When he speaks, it is in a peculiar accent that intimates an exotic past. Indeed, the sound is the amalgamation of the nine languages Uvezian speaks (“so far,” he adds): French, English, German, Italian, Arabic, Armenian, Turkish, Spanish, and Farsi. Uvezian, who is of Armenian descent, grew up in Lebanon, where he trained for a career as a classical pianist. He toured the Middle East and Asia with a jazz trio as a teenager before emigrating in 1947 to the United States to study at the Juilliard School. A tour of duty as a U.S. soldier in Korea briefly interrupted his concurrent careers as a piano player, real estate investor, and jewelry designer.
In 1974, piano playing became his primary pursuit, when, instead of returning home to Long Island from a business trip to Puerto Rico, he parlayed a four-month piano-playing engagement at the then-new Palmas del Mar resort into a 14-year career. By this time, Uvezian had developed a taste for cigars, and he commissioned a personal supply from Hendrik Kelner, a fellow aficionado and Davidoff’s master tobacco blender. Soon, patrons at the resort began requesting his cigars nearly as often as they did his songs. However, Uvezian did not consider entering the cigar business until his 5-year-old daughter, Karyn, suggested that if people liked his cigars so much, he should sell them. The father concurred.
By 1986, Kelner had expanded the annual production of Uvezian’s cigars to 100,000. Davidoff began selling hand-rolled, Dominican-made Avo cigars in the United States in 1988 and bought the Avo brand outright in the late 1990s for a reported $11 million. Today, Kelner oversees the annual manufacture of some 3 million Avo cigars for the Classic, Maduro, XO, Domaine, and Signature series.

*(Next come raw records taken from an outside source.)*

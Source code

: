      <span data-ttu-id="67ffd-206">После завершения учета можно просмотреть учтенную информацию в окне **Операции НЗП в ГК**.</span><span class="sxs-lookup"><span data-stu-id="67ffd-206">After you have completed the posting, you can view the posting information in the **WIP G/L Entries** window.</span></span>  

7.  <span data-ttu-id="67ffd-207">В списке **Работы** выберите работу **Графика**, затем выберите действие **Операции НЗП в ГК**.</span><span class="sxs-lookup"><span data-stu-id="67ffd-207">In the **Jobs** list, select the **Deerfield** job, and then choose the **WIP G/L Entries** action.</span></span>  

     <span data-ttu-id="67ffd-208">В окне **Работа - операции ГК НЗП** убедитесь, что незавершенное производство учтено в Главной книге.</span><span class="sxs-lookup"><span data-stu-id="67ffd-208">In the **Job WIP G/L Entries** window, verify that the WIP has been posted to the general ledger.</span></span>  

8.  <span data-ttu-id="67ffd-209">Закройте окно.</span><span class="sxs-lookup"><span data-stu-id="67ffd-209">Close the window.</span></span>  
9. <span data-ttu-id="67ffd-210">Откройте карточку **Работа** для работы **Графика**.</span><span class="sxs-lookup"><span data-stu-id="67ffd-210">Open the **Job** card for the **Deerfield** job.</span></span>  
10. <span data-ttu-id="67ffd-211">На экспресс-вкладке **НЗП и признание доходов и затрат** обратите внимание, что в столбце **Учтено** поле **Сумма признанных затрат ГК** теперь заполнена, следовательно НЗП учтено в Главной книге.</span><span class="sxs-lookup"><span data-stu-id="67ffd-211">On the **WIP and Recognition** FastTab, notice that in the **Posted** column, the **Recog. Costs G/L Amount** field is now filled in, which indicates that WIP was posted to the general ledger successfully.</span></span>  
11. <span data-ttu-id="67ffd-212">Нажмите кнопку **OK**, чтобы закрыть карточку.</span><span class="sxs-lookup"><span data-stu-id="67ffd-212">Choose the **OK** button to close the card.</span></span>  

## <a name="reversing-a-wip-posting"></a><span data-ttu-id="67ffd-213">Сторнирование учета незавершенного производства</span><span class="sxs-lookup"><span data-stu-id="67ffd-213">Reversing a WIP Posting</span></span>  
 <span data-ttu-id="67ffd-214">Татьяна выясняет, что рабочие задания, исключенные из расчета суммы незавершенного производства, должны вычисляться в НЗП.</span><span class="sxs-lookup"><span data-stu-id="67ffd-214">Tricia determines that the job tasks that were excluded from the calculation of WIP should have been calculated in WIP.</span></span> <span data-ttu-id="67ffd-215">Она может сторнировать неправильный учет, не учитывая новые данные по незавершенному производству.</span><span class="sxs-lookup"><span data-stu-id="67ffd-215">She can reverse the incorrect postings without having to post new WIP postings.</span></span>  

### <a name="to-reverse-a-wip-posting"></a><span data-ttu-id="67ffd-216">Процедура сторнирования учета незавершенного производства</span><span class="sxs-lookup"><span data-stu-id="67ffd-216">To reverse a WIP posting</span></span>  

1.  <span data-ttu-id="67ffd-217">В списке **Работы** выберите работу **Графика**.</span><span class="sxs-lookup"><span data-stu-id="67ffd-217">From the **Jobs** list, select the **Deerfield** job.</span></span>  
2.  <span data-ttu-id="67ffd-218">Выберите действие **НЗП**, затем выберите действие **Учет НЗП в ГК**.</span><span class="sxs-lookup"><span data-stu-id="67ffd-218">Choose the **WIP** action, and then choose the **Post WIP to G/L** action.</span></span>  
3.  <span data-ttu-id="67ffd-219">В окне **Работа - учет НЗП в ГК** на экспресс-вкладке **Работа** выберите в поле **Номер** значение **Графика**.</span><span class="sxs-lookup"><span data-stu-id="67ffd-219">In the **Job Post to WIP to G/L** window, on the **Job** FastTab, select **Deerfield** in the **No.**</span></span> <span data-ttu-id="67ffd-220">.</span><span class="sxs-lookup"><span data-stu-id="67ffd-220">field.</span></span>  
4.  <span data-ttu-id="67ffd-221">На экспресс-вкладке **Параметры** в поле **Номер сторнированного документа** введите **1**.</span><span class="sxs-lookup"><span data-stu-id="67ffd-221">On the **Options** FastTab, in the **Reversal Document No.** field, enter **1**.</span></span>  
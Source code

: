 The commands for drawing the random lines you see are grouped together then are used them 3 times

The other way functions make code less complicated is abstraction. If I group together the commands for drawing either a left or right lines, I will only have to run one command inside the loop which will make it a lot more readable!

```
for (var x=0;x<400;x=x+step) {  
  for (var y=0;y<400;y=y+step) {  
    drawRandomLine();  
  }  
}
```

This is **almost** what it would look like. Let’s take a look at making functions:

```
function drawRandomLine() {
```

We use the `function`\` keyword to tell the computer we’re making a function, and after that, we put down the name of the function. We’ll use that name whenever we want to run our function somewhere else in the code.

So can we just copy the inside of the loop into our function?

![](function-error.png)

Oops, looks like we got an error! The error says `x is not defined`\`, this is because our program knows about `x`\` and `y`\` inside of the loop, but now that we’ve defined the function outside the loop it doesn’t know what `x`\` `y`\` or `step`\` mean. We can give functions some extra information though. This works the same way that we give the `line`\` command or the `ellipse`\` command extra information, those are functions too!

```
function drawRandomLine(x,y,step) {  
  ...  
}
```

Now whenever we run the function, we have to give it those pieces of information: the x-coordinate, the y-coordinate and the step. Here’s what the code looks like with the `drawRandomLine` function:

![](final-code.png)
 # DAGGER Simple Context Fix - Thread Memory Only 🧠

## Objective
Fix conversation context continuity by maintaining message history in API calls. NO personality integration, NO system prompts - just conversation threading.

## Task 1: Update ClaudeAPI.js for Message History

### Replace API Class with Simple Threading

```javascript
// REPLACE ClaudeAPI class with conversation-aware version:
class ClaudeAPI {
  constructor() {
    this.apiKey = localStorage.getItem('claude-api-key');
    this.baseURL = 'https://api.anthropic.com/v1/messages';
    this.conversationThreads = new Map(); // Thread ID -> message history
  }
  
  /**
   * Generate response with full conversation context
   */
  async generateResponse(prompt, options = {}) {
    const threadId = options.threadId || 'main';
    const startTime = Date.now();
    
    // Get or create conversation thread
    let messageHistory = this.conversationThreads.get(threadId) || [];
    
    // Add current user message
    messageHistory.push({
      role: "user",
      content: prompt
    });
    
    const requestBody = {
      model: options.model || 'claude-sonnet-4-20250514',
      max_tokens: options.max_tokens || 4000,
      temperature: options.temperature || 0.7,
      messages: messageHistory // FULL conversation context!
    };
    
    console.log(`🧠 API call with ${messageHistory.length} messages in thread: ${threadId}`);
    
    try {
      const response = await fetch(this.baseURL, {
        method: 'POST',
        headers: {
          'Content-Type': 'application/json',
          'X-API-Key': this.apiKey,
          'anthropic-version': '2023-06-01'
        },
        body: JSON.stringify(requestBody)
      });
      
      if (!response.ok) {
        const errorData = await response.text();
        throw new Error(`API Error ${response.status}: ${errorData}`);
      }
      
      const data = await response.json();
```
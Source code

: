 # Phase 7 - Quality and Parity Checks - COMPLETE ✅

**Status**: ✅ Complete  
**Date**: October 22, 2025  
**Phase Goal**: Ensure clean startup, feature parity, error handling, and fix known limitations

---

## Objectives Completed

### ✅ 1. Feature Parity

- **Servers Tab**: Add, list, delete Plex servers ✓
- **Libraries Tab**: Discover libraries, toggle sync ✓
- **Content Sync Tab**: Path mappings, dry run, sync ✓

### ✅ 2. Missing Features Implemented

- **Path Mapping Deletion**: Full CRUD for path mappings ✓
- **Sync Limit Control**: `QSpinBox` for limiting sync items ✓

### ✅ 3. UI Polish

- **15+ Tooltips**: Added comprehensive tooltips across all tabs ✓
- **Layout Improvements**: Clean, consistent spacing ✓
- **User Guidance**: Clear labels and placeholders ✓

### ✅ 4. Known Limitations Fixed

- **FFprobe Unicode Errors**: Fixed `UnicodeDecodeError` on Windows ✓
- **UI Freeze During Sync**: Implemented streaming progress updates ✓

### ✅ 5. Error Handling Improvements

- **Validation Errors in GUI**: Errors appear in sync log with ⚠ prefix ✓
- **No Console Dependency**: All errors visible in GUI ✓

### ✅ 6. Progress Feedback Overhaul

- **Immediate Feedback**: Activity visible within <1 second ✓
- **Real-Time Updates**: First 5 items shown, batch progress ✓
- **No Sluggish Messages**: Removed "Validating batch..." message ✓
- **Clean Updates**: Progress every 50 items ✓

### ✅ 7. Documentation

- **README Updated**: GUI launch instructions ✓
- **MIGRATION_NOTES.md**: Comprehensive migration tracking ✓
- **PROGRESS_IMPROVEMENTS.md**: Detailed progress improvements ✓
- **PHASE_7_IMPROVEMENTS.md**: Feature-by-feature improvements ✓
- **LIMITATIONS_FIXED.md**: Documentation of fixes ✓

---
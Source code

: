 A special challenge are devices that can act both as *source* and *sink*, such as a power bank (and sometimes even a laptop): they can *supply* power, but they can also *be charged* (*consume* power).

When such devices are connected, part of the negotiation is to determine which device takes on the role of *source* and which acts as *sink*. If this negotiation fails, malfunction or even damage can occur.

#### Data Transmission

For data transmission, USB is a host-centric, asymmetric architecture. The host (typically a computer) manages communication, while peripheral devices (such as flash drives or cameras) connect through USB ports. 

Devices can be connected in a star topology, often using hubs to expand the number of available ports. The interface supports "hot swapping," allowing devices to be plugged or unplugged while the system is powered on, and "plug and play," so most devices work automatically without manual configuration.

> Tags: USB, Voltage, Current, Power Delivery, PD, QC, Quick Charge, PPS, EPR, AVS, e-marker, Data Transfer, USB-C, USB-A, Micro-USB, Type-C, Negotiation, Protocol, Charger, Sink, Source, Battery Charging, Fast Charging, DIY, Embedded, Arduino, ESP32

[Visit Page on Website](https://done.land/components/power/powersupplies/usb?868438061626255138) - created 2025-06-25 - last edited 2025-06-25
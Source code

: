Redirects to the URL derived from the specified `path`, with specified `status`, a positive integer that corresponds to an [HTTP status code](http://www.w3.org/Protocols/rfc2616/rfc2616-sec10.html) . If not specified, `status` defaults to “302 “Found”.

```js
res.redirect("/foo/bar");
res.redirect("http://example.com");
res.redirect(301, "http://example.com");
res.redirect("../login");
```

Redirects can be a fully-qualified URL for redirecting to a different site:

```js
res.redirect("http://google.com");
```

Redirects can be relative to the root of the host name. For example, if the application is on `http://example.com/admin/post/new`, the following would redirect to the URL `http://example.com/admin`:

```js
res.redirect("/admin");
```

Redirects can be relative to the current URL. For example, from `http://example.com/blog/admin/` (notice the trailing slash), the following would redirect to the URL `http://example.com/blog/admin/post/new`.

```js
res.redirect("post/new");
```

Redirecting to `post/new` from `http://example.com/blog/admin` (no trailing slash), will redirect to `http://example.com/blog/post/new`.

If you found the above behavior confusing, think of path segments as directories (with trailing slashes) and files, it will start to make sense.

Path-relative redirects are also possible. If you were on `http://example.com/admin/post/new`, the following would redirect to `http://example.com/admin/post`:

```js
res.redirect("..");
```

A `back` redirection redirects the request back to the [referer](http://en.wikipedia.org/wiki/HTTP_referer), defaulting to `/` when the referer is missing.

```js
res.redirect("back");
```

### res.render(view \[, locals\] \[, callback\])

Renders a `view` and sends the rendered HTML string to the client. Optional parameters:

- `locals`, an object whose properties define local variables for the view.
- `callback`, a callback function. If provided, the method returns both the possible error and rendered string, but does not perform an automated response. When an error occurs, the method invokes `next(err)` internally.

As the personification of the brand, Uvezian travels to dozens of countries promoting Avo cigars. Such a schedule leaves little time for music. With the recently released medium-strength Avo Legacy Limited Edition, however, Uvezian combines songs with smoke. The 12-count boxes of corona extras (5¾ x 48) include Legacy, a 12-song CD written and performed by Uvezian. “I always wanted to do my own CD, but I am a very tough critic,” he says. The music represents a cross section of styles, ranging from a ballad about becoming a new father to a boogie written for a favorite tobacconist. “Cigar smoking is my lifestyle,” Uvezian says, “but my passion, first and foremost, has always been music.”